(Stored data)

──────────────────────────────

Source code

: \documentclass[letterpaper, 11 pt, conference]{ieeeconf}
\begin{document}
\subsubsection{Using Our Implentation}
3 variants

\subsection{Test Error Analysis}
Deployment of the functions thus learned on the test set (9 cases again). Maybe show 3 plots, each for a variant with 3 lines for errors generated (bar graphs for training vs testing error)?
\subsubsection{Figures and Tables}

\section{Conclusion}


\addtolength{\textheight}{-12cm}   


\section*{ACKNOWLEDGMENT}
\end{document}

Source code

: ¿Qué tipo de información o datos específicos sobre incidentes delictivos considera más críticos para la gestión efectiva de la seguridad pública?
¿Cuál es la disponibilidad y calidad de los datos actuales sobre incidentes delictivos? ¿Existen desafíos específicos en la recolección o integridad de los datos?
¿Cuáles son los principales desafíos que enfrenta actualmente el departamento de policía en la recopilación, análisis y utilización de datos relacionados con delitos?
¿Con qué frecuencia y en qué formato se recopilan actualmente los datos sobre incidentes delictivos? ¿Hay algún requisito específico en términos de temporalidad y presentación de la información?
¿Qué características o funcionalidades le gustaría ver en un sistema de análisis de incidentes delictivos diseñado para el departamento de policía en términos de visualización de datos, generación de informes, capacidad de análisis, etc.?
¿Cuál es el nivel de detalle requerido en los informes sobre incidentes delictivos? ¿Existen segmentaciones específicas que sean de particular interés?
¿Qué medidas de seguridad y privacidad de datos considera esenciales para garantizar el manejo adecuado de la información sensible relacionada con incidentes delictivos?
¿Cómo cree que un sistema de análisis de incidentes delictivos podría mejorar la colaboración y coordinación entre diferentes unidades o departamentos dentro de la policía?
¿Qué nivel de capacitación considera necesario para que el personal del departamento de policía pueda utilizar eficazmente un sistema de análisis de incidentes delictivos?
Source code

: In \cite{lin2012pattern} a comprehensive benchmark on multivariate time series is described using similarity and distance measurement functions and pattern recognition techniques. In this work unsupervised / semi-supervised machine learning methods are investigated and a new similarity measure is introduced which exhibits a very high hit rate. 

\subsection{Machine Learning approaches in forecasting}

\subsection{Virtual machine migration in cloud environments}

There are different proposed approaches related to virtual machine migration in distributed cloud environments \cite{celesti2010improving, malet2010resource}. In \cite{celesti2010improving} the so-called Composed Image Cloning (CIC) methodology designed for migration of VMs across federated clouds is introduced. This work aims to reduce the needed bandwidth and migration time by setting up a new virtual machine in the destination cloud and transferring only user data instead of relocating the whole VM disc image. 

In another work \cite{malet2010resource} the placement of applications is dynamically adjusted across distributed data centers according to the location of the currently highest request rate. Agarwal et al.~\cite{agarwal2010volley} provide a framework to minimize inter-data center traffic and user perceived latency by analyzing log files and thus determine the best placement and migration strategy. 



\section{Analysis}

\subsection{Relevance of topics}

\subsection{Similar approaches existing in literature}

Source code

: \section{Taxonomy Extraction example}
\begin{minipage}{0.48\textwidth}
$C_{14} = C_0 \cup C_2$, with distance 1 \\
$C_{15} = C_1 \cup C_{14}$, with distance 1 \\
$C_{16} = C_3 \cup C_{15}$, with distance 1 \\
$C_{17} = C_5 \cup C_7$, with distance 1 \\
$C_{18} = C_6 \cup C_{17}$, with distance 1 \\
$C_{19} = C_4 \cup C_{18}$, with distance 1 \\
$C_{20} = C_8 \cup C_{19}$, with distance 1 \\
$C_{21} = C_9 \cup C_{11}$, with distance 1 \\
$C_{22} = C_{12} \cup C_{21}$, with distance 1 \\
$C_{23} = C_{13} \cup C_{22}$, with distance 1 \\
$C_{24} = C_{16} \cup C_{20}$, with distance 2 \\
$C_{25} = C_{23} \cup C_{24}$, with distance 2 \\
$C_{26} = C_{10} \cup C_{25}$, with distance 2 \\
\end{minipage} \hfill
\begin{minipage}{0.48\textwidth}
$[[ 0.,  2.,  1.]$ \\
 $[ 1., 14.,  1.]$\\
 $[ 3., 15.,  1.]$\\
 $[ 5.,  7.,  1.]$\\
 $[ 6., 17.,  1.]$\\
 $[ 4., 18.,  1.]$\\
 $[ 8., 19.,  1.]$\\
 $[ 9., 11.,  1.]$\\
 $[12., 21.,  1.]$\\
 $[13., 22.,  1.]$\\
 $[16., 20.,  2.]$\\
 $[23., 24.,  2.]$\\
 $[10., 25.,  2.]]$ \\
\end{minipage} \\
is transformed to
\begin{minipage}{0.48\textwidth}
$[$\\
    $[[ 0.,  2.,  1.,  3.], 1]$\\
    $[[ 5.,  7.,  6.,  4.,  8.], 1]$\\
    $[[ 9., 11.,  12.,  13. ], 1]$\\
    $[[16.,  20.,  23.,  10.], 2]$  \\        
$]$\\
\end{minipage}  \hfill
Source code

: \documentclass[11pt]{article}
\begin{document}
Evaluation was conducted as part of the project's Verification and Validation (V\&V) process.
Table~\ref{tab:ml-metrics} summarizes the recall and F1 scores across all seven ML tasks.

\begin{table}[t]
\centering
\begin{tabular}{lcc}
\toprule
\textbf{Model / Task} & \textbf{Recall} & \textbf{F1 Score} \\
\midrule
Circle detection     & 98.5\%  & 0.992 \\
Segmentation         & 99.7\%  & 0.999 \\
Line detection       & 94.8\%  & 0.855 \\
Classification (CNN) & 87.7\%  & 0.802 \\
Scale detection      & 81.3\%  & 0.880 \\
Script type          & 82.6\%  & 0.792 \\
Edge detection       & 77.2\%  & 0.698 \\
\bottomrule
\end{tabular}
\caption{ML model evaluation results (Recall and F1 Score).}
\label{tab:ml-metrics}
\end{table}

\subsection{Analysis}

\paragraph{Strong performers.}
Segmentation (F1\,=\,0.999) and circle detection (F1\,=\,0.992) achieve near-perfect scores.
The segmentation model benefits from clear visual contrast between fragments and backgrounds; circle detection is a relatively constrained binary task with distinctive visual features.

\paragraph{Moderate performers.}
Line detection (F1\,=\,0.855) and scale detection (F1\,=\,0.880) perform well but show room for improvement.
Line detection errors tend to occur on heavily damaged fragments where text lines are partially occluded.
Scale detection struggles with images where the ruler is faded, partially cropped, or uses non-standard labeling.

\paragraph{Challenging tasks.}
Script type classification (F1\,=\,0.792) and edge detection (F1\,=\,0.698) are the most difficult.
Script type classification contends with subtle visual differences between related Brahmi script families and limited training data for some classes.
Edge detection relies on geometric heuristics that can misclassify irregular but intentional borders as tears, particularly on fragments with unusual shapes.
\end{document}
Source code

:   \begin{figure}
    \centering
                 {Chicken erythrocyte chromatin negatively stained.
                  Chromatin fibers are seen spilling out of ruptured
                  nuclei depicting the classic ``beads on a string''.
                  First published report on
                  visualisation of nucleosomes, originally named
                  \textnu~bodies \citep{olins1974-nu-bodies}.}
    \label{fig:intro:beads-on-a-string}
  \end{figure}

──────────────────────────────

* _AIM OF THE EXERCISE_:
Set down the data above once more so that nothing differs from the original.

* _RESPONSE_:
Source code

: \documentclass[letterpaper, 11 pt, conference]{ieeeconf}
\begin{document}
\subsubsection{Using Our Implentation}
3 variants

\subsection{Test Error Analysis}
Deployment of the functions thus learned on the test set (9 cases again). Maybe show 3 plots, each for a variant with 3 lines for errors generated (bar graphs for training vs testing error)?
\subsubsection{Figures and Tables}

\section{Conclusion}


\addtolength{\textheight}{-12cm}   


\section*{ACKNOWLEDGMENT}
\end{document}

Source code

: ¿Qué tipo de información o datos específicos sobre incidentes delictivos considera más críticos para la gestión efectiva de la seguridad pública?
¿Cuál es la disponibilidad y calidad de los datos actuales sobre incidentes delictivos? ¿Existen desafíos específicos en la recolección o integridad de los datos?
¿Cuáles son los principales desafíos que enfrenta actualmente el departamento de policía en la recopilación, análisis y utilización de datos relacionados con delitos?
¿Con qué frecuencia y en qué formato se recopilan actualmente los datos sobre incidentes delictivos? ¿Hay algún requisito específico en términos de temporalidad y presentación de la información?
¿Qué características o funcionalidades le gustaría ver en un sistema de análisis de incidentes delictivos diseñado para el departamento de policía en términos de visualización de datos, generación de informes, capacidad de análisis, etc.?
¿Cuál es el nivel de detalle requerido en los informes sobre incidentes delictivos? ¿Existen segmentaciones específicas que sean de particular interés?
¿Qué medidas de seguridad y privacidad de datos considera esenciales para garantizar el manejo adecuado de la información sensible relacionada con incidentes delictivos?
¿Cómo cree que un sistema de análisis de incidentes delictivos podría mejorar la colaboración y coordinación entre diferentes unidades o departamentos dentro de la policía?
¿Qué nivel de capacitación considera necesario para que el personal del departamento de policía pueda utilizar eficazmente un sistema de análisis de incidentes delictivos?
Source code

: In \cite{lin2012pattern} a comprehensive benchmark on multivariate time series is described using similarity and distance measurement functions and pattern recognition techniques. In this work unsupervised / semi-supervised machine learning methods are investigated and a new similarity measure is introduced which exhibits a very high hit rate. 

\subsection{Machine Learning approaches in forecasting}

\subsection{Virtual machine migration in cloud environments}

There are different proposed approaches related to virtual machine migration in distributed cloud environments \cite{celesti2010improving, malet2010resource}. In \cite{celesti2010improving} the so-called Composed Image Cloning (CIC) methodology designed for migration of VMs across federated clouds is introduced. This work aims to reduce the needed bandwidth and migration time by setting up a new virtual machine in the destination cloud and transferring only user data instead of relocating the whole VM disc image. 

In another work \cite{malet2010resource} the placement of applications is dynamically adjusted across distributed data centers according to the location of the currently highest request rate. Agarwal et al.~\cite{agarwal2010volley} provide a framework to minimize inter-data center traffic and user perceived latency by analyzing log files and thus determine the best placement and migration strategy. 



\section{Analysis}

\subsection{Relevance of topics}

\subsection{Similar approaches existing in literature}

Source code

: \section{Taxonomy Extraction example}
\begin{minipage}{0.48\textwidth}
$C_{14} = C_0 \cup C_2$, with distance 1 \\
$C_{15} = C_1 \cup C_{14}$, with distance 1 \\
$C_{16} = C_3 \cup C_{15}$, with distance 1 \\
$C_{17} = C_5 \cup C_7$, with distance 1 \\
$C_{18} = C_6 \cup C_{17}$, with distance 1 \\
$C_{19} = C_4 \cup C_{18}$, with distance 1 \\
$C_{20} = C_8 \cup C_{19}$, with distance 1 \\
$C_{21} = C_9 \cup C_{11}$, with distance 1 \\
$C_{22} = C_{12} \cup C_{21}$, with distance 1 \\
$C_{23} = C_{13} \cup C_{22}$, with distance 1 \\
$C_{24} = C_{16} \cup C_{20}$, with distance 2 \\
$C_{25} = C_{23} \cup C_{24}$, with distance 2 \\
$C_{26} = C_{10} \cup C_{25}$, with distance 2 \\
\end{minipage} \hfill
\begin{minipage}{0.48\textwidth}
$[[ 0.,  2.,  1.]$ \\
 $[ 1., 14.,  1.]$\\
 $[ 3., 15.,  1.]$\\
 $[ 5.,  7.,  1.]$\\
 $[ 6., 17.,  1.]$\\
 $[ 4., 18.,  1.]$\\
 $[ 8., 19.,  1.]$\\
 $[ 9., 11.,  1.]$\\
 $[12., 21.,  1.]$\\
 $[13., 22.,  1.]$\\
 $[16., 20.,  2.]$\\
 $[23., 24.,  2.]$\\
 $[10., 25.,  2.]]$ \\
\end{minipage} \\
is transformed to
\begin{minipage}{0.48\textwidth}
$[$\\
    $[[ 0.,  2.,  1.,  3.], 1]$\\
    $[[ 5.,  7.,  6.,  4.,  8.], 1]$\\
    $[[ 9., 11.,  12.,  13. ], 1]$\\
    $[[16.,  20.,  23.,  10.], 2]$  \\        
$]$\\
\end{minipage}  \hfill
Source code

: \documentclass[11pt]{article}
\begin{document}
Evaluation was conducted as part of the project's Verification and Validation (V\&V) process.
Table~\ref{tab:ml-metrics} summarizes the recall and F1 scores across all seven ML tasks.

\begin{table}[t]
\centering
\begin{tabular}{lcc}
\toprule
\textbf{Model / Task} & \textbf{Recall} & \textbf{F1 Score} \\
\midrule
Circle detection     & 98.5\%  & 0.992 \\
Segmentation         & 99.7\%  & 0.999 \\
Line detection       & 94.8\%  & 0.855 \\
Classification (CNN) & 87.7\%  & 0.802 \\
Scale detection      & 81.3\%  & 0.880 \\
Script type          & 82.6\%  & 0.792 \\
Edge detection       & 77.2\%  & 0.698 \\
\bottomrule
\end{tabular}
\caption{ML model evaluation results (Recall and F1 Score).}
\label{tab:ml-metrics}
\end{table}

\subsection{Analysis}

\paragraph{Strong performers.}
Segmentation (F1\,=\,0.999) and circle detection (F1\,=\,0.992) achieve near-perfect scores.
The segmentation model benefits from clear visual contrast between fragments and backgrounds; circle detection is a relatively constrained binary task with distinctive visual features.

\paragraph{Moderate performers.}
Line detection (F1\,=\,0.855) and scale detection (F1\,=\,0.880) perform well but show room for improvement.
Line detection errors tend to occur on heavily damaged fragments where text lines are partially occluded.
Scale detection struggles with images where the ruler is faded, partially cropped, or uses non-standard labeling.

\paragraph{Challenging tasks.}
Script type classification (F1\,=\,0.792) and edge detection (F1\,=\,0.698) are the most difficult.
Script type classification contends with subtle visual differences between related Brahmi script families and limited training data for some classes.
Edge detection relies on geometric heuristics that can misclassify irregular but intentional borders as tears, particularly on fragments with unusual shapes.
\end{document}
Source code

:   \begin{figure}
    \centering
                 {Chicken erythrocyte chromatin negatively stained.
                  Chromatin fibers are seen spilling out of ruptured
                  nuclei depicting the classic ``beads on a string''.
                  First published report on
                  visualisation of nucleosomes, originally named
                  \textnu~bodies \citep{olins1974-nu-bodies}.}
    \label{fig:intro:beads-on-a-string}
  \end{figure}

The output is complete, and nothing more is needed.